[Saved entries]
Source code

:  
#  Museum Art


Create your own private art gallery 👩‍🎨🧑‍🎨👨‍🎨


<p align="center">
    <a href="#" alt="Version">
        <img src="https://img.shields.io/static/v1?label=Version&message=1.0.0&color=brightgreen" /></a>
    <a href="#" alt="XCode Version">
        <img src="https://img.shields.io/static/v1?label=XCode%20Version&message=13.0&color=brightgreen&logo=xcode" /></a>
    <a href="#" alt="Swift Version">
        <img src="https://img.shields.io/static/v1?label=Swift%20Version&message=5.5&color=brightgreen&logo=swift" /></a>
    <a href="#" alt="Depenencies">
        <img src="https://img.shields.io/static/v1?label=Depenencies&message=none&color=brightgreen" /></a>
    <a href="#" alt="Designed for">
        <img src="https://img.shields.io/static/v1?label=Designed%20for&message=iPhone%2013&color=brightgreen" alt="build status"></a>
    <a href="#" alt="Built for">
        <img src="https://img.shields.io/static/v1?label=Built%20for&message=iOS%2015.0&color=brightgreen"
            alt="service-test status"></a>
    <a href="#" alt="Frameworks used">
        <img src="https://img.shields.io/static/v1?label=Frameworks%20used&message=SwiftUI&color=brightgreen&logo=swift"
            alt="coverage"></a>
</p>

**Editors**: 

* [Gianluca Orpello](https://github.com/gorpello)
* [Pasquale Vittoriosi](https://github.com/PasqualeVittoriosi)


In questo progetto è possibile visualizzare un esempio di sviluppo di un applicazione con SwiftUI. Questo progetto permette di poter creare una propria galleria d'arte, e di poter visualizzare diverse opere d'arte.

## Try it
Return all of the data above exactly, leaving out no line.

## Answer box
Source code

:  
#  Museum Art


Create your own private art gallery 👩‍🎨🧑‍🎨👨‍🎨


<p align="center">
    <a href="#" alt="Version">
        <img src="https://img.shields.io/static/v1?label=Version&message=1.0.0&color=brightgreen" /></a>
    <a href="#" alt="XCode Version">
        <img src="https://img.shields.io/static/v1?label=XCode%20Version&message=13.0&color=brightgreen&logo=xcode" /></a>
    <a href="#" alt="Swift Version">
        <img src="https://img.shields.io/static/v1?label=Swift%20Version&message=5.5&color=brightgreen&logo=swift" /></a>
    <a href="#" alt="Depenencies">
        <img src="https://img.shields.io/static/v1?label=Depenencies&message=none&color=brightgreen" /></a>
    <a href="#" alt="Designed for">
        <img src="https://img.shields.io/static/v1?label=Designed%20for&message=iPhone%2013&color=brightgreen" alt="build status"></a>
    <a href="#" alt="Built for">
        <img src="https://img.shields.io/static/v1?label=Built%20for&message=iOS%2015.0&color=brightgreen"
            alt="service-test status"></a>
    <a href="#" alt="Frameworks used">
        <img src="https://img.shields.io/static/v1?label=Frameworks%20used&message=SwiftUI&color=brightgreen&logo=swift"
            alt="coverage"></a>
</p>

**Editors**: 

* [Gianluca Orpello](https://github.com/gorpello)
* [Pasquale Vittoriosi](https://github.com/PasqualeVittoriosi)


In questo progetto è possibile visualizzare un esempio di sviluppo di un applicazione con SwiftUI. Questo progetto permette di poter creare una propria galleria d'arte, e di poter visualizzare diverse opere d'arte.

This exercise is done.